Samedi 14 juillet de 13h à minuit
Saturday the 14th of june from 13h to midnight
Cuisine, Écris et Chante
Cook, Write, and Sing

ATELIER DE CUISINE DE RÉCONFORT – 13h à 16h
CONFORT COOKING WORKSHOP – 1 pm to 4 pm

ATELIER D’ÉCRITURE DE CHANSONS ANTIRACISTES – 16h à 19h30
ANTI RACIST SONG WRITING – 4 pm to 7.30 pm

KARAOKE DÉCONSTRUCTIF – 20h à la fin
DECONSTRUCTIVE KARAOKE TIME – 8 pm to end

Pour notre dernière proposition de ce mois dédié aux luttes contre les violences policières et le racisme d’État, Outrage Collectif vous invite pour une journée centrée sur la cuisine et la musique.

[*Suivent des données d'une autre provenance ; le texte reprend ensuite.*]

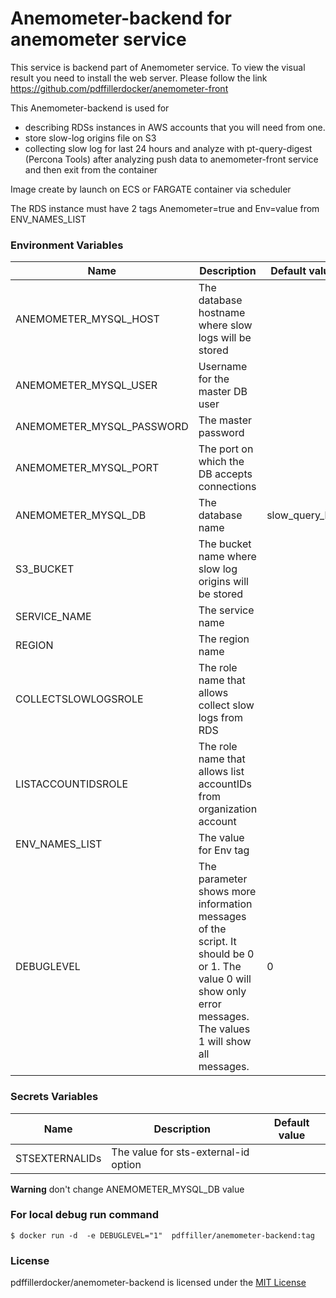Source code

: # Anemometer-backend for anemometer service

This service is backend part of Anemometer service. 
To view the visual result you need to install the web server. Please follow the link  https://github.com/pdffillerdocker/anemometer-front

This Anemometer-backend is used for 
- describing RDSs instances in AWS accounts that you will need from one.
- store slow-log origins file on S3 
- collecting slow log for last 24 hours and analyze with  pt-query-digest (Percona Tools) after analyzing push data to anemometer-front service and then exit from the container

Image create by launch on ECS or FARGATE container via scheduler

The RDS instance must have 2 tags Anemometer=true and Env=value from ENV_NAMES_LIST

### Environment Variables

|Name | Description                                                                                                                                                       | Default value  |
| ------------ |-------------------------------------------------------------------------------------------------------------------------------------------------------------------|----------------|
| ANEMOMETER_MYSQL_HOST | The database hostname where slow logs will be stored                                                                                                              |                |
| ANEMOMETER_MYSQL_USER | Username for the master DB user                                                                                                                                   |                |
| ANEMOMETER_MYSQL_PASSWORD | The master password                                                                                                                                               |                |
| ANEMOMETER_MYSQL_PORT | The port on which the DB accepts connections                                                                                                                      |                |
| ANEMOMETER_MYSQL_DB | The database name                                                                                                                                                 | slow_query_log |
| S3_BUCKET  | The bucket name where slow log origins will be stored                                                                                                             |                |
| SERVICE_NAME  | The service name                                                                                                                                                  |                |
| REGION  | The region name                                                                                                                                                   |                |
| COLLECTSLOWLOGSROLE | The role name that allows collect slow logs from RDS                                                                                                              |                |
| LISTACCOUNTIDSROLE | The role name that allows list accountIDs from organization account                                                                                               |                |
| ENV_NAMES_LIST | The value for Env tag                                                                                                                                             |                |
| DEBUGLEVEL  | The parameter shows more information messages of the script. It should be 0 or 1. The value 0 will show only error messages. The values 1 will show all messages. | 0              |

### Secrets Variables

|Name | Description                          | Default value  |
| ------------ |--------------------------------------|----------------|
| STSEXTERNALIDs | The value for sts-external-id option |                |

**Warning** don't change ANEMOMETER_MYSQL_DB value

### For local debug run command 

`$ docker run -d  -e DEBUGLEVEL="1"  pdffiller/anemometer-backend:tag `

### License

pdffillerdocker/anemometer-backend is licensed under the [MIT License](https://github.com/pdffillerdocker/anemometer-backend/blob/master/LICENSE)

Le racisme structurel s’articule à tous les niveaux des sociétés occidentales, y compris les aspects les plus banales et intimes comme la manière dont nous mangeons ou les chansons que nous écoutons.

For the last proposition of this month dedicated to the struggles against police violence and state racism, Outrage Collectif invites you to a day focusing on cooking and music. Structural racism is enmeshed in every aspect of western societies, including the most trivial and intimate levels like the way we eat or the songs we listen to.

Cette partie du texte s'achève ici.